To view all builders available in the application you're working on, type / into the search bar and select a builder type.
Click on Preview LF to preview your LF, located in the bottom right of the search bar.
Preview LF will return results indicating where your draft LF will vote. The Preview LF button have now become the Create LF button.
Once you’re done previewing and refining your draft LF, click Create LF. The search bar will clear, and your labeling function will appear in the Active LFs list under the LF summary section.
Understanding labeling function (LF) metrics
Preview LF metrics via LF composer
When previewing an LF you will see the following information displayed in LF composer:
- Prec. (Est): The estimated precision of the previewed LF based on correct votes relative to any GT and other LF signals. See LF summary for details.
- Coverage: The percentage of data points this LF votes on.
- voted correct filter chip: Apply a filter to show examples that were correctly voted on by this LF.
- voted incorrect filter chip: Apply a filter to show examples that were incorrectly voted on by this LF.
LF summary metrics
The Labeling Functions summary pane contains the following metrics (on the current split) that can be accessed via the Columns icon in the top right corner:
-
Labels: The label assigned by the labeling function
-
Voted (specific to the datapoint selected in Data Viewer tab):
- Gray ✓ voted, but not GT exists
- Green ✓ voted correctly based on assigned GT
- Red X voted incorrectly based on assigned GT
-
Precision (GT): The (number of correct LF votes) / (total number of LF votes), based on the existing GT labels. This is only an estimate based on a potentially very small dev set. The learned precision Snorkel Flow will use to generate probabilistic labels for data points won’t be calculated until a label package is created and can be viewed on the LF Packages page.
-
Precision (Estimated): The same as Precision (GT) but using estimated GT labels (based on LF votes) wherever manual GT labels do not exist. (Total LF votes for class in agreement with estimated GT labels) / (Total LF votes for class).
-
Recall (GT): The (number of correct LF votes) / (total number of examples in class), based on the existing GT labels.
-
Recall (Estimated): The same as Recall, but using estimated GT labels (based on LF votes) wherever manual GT labels do not exist. (Total LF votes for class in agreement with majority) / (Total majority votes for class).
-
Coverage: The percentage of data points in the current split that this labeling function votes on.
-
Count (GT): The total number of LF votes generated by this LF on the current split.

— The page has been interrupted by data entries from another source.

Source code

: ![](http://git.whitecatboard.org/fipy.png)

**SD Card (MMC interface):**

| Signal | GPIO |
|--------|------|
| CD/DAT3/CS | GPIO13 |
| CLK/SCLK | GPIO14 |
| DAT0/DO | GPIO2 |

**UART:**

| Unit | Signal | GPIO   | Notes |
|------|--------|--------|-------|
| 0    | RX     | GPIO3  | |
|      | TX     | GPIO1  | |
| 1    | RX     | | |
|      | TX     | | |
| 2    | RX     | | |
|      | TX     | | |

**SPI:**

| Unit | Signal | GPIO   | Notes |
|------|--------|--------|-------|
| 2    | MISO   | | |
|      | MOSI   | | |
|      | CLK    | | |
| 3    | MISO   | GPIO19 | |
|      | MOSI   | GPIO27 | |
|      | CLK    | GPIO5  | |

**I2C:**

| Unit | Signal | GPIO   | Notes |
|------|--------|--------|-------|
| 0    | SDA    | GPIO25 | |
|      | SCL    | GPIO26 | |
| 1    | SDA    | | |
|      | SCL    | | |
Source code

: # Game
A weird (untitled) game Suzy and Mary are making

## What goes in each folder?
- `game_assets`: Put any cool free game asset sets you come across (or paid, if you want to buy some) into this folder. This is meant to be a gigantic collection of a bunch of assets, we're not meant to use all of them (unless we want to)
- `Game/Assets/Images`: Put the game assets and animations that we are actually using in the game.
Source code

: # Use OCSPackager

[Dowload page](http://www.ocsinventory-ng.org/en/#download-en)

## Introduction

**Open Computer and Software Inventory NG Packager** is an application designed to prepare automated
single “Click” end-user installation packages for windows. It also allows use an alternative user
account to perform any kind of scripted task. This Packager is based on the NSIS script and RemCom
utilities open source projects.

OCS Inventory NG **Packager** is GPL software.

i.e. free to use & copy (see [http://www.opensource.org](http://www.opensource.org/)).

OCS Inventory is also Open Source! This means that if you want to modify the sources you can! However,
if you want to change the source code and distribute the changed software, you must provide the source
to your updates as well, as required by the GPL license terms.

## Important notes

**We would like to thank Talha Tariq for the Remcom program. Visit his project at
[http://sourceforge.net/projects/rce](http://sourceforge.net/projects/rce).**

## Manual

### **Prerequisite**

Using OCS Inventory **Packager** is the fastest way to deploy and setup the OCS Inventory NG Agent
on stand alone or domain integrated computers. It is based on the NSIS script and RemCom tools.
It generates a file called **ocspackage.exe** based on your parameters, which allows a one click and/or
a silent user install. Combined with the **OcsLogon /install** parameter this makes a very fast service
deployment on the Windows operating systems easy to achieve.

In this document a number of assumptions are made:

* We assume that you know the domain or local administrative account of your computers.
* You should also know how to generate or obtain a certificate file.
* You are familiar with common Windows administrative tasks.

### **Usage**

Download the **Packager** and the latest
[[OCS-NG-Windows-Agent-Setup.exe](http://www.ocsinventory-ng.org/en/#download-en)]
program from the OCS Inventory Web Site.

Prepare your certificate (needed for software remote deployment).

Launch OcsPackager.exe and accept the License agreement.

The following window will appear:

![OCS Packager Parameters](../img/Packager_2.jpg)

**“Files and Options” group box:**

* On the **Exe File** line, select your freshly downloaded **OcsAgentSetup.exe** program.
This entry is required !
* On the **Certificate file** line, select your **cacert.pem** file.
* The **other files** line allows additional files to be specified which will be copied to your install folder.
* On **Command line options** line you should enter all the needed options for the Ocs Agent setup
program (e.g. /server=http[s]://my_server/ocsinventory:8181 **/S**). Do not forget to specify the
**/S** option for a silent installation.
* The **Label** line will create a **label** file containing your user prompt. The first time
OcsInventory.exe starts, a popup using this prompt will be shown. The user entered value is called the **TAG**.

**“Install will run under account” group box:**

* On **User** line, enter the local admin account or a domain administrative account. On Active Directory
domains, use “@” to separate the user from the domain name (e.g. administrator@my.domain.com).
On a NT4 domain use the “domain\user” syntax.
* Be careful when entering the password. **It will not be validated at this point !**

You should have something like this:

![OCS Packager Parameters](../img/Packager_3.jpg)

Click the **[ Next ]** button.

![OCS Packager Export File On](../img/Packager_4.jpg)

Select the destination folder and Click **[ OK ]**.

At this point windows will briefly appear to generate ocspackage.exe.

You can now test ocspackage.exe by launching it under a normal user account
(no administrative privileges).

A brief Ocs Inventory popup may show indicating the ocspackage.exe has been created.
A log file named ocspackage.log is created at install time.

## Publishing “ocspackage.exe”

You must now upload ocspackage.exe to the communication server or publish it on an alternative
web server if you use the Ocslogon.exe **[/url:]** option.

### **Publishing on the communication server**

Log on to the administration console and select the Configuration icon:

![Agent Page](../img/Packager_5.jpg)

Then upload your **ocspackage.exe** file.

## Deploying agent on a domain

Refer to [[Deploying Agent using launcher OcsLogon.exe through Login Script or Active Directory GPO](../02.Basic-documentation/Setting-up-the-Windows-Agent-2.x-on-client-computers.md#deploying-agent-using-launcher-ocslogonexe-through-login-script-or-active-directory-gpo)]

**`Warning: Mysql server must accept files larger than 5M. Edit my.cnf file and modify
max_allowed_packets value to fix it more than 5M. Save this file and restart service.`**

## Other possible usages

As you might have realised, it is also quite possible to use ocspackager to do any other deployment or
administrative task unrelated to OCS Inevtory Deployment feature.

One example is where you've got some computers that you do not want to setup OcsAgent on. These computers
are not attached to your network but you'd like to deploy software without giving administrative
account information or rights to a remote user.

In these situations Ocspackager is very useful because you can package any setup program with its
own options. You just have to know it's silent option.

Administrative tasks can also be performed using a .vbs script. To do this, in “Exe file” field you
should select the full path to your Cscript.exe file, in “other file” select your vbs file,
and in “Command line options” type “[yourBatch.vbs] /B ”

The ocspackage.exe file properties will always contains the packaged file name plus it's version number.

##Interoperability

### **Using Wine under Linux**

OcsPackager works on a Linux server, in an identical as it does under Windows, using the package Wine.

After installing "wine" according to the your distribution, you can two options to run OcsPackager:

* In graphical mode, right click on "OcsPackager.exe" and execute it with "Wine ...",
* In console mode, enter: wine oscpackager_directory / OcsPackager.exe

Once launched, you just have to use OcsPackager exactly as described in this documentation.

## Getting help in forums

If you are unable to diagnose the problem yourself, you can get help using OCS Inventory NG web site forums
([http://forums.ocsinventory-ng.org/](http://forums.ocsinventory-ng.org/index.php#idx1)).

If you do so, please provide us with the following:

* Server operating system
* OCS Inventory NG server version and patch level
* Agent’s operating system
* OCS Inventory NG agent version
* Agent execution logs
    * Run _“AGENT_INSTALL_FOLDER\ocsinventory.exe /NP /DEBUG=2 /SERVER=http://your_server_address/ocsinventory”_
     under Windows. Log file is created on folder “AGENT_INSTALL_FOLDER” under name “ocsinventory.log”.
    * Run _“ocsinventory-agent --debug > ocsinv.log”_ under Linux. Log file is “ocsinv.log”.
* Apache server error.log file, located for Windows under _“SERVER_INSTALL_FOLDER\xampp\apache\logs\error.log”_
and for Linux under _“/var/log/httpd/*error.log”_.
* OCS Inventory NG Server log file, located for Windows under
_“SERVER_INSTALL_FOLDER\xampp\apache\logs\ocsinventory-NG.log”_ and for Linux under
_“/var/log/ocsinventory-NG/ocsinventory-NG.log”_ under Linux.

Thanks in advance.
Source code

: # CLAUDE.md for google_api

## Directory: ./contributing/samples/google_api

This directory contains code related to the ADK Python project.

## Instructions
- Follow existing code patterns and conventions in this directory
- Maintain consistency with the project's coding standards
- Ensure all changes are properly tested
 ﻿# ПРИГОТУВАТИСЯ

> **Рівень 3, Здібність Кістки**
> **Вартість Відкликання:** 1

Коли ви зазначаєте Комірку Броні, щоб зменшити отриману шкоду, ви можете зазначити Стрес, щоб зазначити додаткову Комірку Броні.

Additional labeling function (LF) functionalities
LF builder settings
Each LF will have additional configuration options available in the three-dot menu on the left side of the search bar. Clicking a active LF from the LF summary pane will also expose it in the search bar to access these options. These settings are "sticky"— they persist until for a specific user and application until they're changed.
-
Negate this builder: Only votes on data points that don't match the specified condition.
-
Advanced settings: Each builder has its own additional settings, and the most common advanced settings among them are:
- Case sensitive: if enabled, the texts should be treated case-sensitive. By default, all texts are case-insensitive.
- Regex: if enabled, the string you enter will be treated as regex.
-
Add another builder (and/or): enables you to add a new row to the search bar to combine different types of labeling function builders within one labeling function.
Keyword and Dictionary Builders have additional settings for how to match user-inputted words or phrases:
- Tokens: The builder will look to match the entire token (e.g., the entire word/phrase) and not vote on a label if the word or phrase appears as part of another complete word. Tokens are split on spaces.
- Substring: The builder will look to see if the word or phrase appears in the field, whether it’s a substring of another word or not.
Advanced LF options
Some LFs support advanced interactions like "autotune" for numeric LFs or "refresh" for dictionary LFs. To access these advanced configuration options, click the available buttons from any LF builder template that supports these options (see Numerical LF builders as an example).
Phrase match highlighting
For pattern-based LF builders, the matching phrases will be highlighted in the current data point in the Data view tab for doc-based applications and under the Span tab for span-based applications. Only the Keyword, Regex, and Span Context builders currently support this.
LF settings
For each labeling function, there are a few settings available in the three-dot menu to the left of each saved LF row in the Active LF list.
- Rename this LF: Opens an edit field for you to rename a LF. Note that each LF name has to be unique.
- Trust this LF: Tells the labeling model to default vote on datapoints with the label specified by this LF.
- Archive this LF: Sends the LF to Inactive LFs tab.